Mindful of the different adult learning styles, the training advisory committee and the staff education department designed the orientation — and the retreat — to include a variety of training techniques, she says. "Some [adult learners] are visual, some are auditory, and a lot are hands-on learners. We use those different strategies in all of the information we present."
To illustrate the importance of teamwork, Glover adds, the managers were divided into two groups, given a jigsaw puzzle to put together, and told that the team that did it the fastest would win a prize. At some point in the process, the team members realize they don’t have all the pieces, she says. "People get frustrated, and they finally figure it out, or if not, the facilitator says, You might want to check with the other group.’"
An interesting side note, Glover says, is that the managers were much more competitive than were the frontline employees who did the exercise at their orientation.
Another exercise with a similar theme, she adds, had the managers write their job functions on ping pong balls, put them in a punch bowl of water, and then try to keep all the balls underwater with one hand behind their backs.
To get across some of the tedious material associated with regulatory agencies, trainers put up a large crossword puzzle, and attached letters with Velcro, Glover says. "’One down,’ for example, is the agency that oversees Medicare.’"
Some of the activities, she notes, "are kind of silly, but people remember [the information]."

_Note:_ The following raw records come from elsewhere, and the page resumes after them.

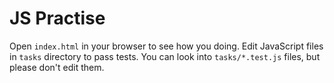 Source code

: # JS Practise

Open `index.html` in your browser to see how you doing. Edit JavaScript files in `tasks` directory to pass tests. You can look into `tasks/*.test.js` files, but please don't edit them.
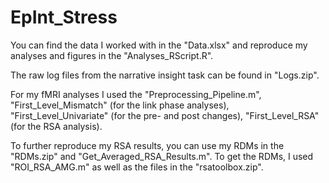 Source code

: # EpInt_Stress

You can find the data I worked with in the "Data.xlsx" and reproduce my analyses and figures in the "Analyses_RScript.R". 

The raw log files from the narrative insight task can be found in "Logs.zip".

For my fMRI analyses I used the "Preprocessing_Pipeline.m", "First_Level_Mismatch" (for the link phase analyses), "First_Level_Univariate" (for the pre- and post changes), 
"First_Level_RSA" (for the RSA analysis). 

To further reproduce my RSA results, you can use my RDMs in the "RDMs.zip" and "Get_Averaged_RSA_Results.m".
To get the RDMs, I used "ROI_RSA_AMG.m" as well as the files in the "rsatoolbox.zip".
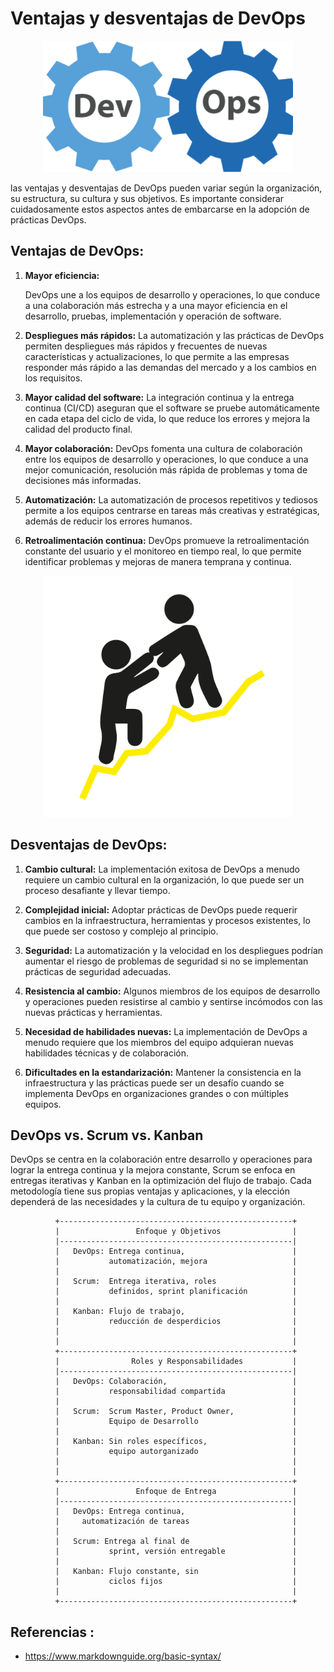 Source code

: 
# Ventajas y desventajas de DevOps




<p align="center"><img src="https://github.com/CindyFonck/Devops_23/blob/main/NestorBecerra/img/pngegg.png" alt="logo" width="400"/></p>



las ventajas y desventajas de DevOps pueden variar según la organización, su estructura, su cultura y sus objetivos. Es importante considerar cuidadosamente estos aspectos antes de embarcarse en la adopción de prácticas DevOps.



## Ventajas de DevOps:


1. **Mayor eficiencia:** <p>DevOps une a los equipos de desarrollo y operaciones, lo que conduce a una colaboración más estrecha y a una mayor eficiencia en el desarrollo, pruebas, implementación y operación de software.</p>

2. **Despliegues más rápidos:** La automatización y las prácticas de DevOps permiten despliegues más rápidos y frecuentes de nuevas características y actualizaciones, lo que permite a las empresas responder más rápido a las demandas del mercado y a los cambios en los requisitos.

3. **Mayor calidad del software:** La integración continua y la entrega continua (CI/CD) aseguran que el software se pruebe automáticamente en cada etapa del ciclo de vida, lo que reduce los errores y mejora la calidad del producto final.

4. **Mayor colaboración:** DevOps fomenta una cultura de colaboración entre los equipos de desarrollo y operaciones, lo que conduce a una mejor comunicación, resolución más rápida de problemas y toma de decisiones más informadas.

5. **Automatización:** La automatización de procesos repetitivos y tediosos permite a los equipos centrarse en tareas más creativas y estratégicas, además de reducir los errores humanos.

6. **Retroalimentación continua:** DevOps promueve la retroalimentación constante del usuario y el monitoreo en tiempo real, lo que permite identificar problemas y mejoras de manera temprana y continua.





<p align="center"><img src="https://github.com/CindyFonck/Devops_23/blob/main/NestorBecerra/img/pngegg%20(2).png" alt="logo" width="400"/></p>


## Desventajas de DevOps:

1. **Cambio cultural:** La implementación exitosa de DevOps a menudo requiere un cambio cultural en la organización, lo que puede ser un proceso desafiante y llevar tiempo.

2. **Complejidad inicial:** Adoptar prácticas de DevOps puede requerir cambios en la infraestructura, herramientas y procesos existentes, lo que puede ser costoso y complejo al principio.

3. **Seguridad:** La automatización y la velocidad en los despliegues podrían aumentar el riesgo de problemas de seguridad si no se implementan prácticas de seguridad adecuadas.

4. **Resistencia al cambio:** Algunos miembros de los equipos de desarrollo y operaciones pueden resistirse al cambio y sentirse incómodos con las nuevas prácticas y herramientas.

5. **Necesidad de habilidades nuevas:** La implementación de DevOps a menudo requiere que los miembros del equipo adquieran nuevas habilidades técnicas y de colaboración.

6. **Dificultades en la estandarización:** Mantener la consistencia en la infraestructura y las prácticas puede ser un desafío cuando se implementa DevOps en organizaciones grandes o con múltiples equipos.

## DevOps vs. Scrum vs. Kanban

DevOps se centra en la colaboración entre desarrollo y operaciones para lograr la entrega continua y la mejora constante, Scrum se enfoca en entregas iterativas y Kanban en la optimización del flujo de trabajo. Cada metodología tiene sus propias ventajas y aplicaciones, y la elección dependerá de las necesidades y la cultura de tu equipo y organización.



              +----------------------------------------------------+
              |                 Enfoque y Objetivos                |
              |----------------------------------------------------|
              |   DevOps: Entrega continua,                        |
              |           automatización, mejora                   |                               
              |                                                    |
              |   Scrum:  Entrega iterativa, roles                 |
              |           definidos, sprint planificación          |    
              |                                                    |                  
              |   Kanban: Flujo de trabajo,                        |
              |           reducción de desperdicios                |
              |                                                    |
              |                                                    |
              +----------------------------------------------------+
              |                Roles y Responsabilidades           |
              |----------------------------------------------------|
              |   DevOps: Colaboración,                            |
              |           responsabilidad compartida               |
              |                                                    |
              |   Scrum:  Scrum Master, Product Owner,             |
              |           Equipo de Desarrollo                     |
              |                                                    |
              |   Kanban: Sin roles específicos,                   |
              |           equipo autorganizado                     |                            
              |                                                    |            
              |                                                    |
              +----------------------------------------------------+
              |                 Enfoque de Entrega                 |
              |----------------------------------------------------|          
              |   DevOps: Entrega continua,                        |
              |     automatización de tareas                       |
              |                                                    |
              |   Scrum: Entrega al final de                       |
              |           sprint, versión entregable               |
              |                                                    |
              |   Kanban: Flujo constante, sin                     |
              |           ciclos fijos                             |                                       
              |                                                    |
              +----------------------------------------------------+



## Referencias :

- <https://www.markdownguide.org/basic-syntax/>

To underscore the theme of professional behavior, Glover says, the participants did a role play in which someone comes in dressed inappropriately, sits down at a telephone, and begins talking, ignoring a patient who comes up for help. Later, she adds, the managers are assigned scenarios involving difficult patients and asked to act out the right way and the wrong way to handle the situation.
To further enhance the managers’ understanding of the program, she notes, the retreat planners put together three huge notebooks that were available for participants to review. "One had all of the "Strengthening Bridges" curriculum, another was on the computer training piece, and another had to do with the preceptor program," Glover says. There is a special course for the preceptors, she adds, that teaches them about adult learning styles.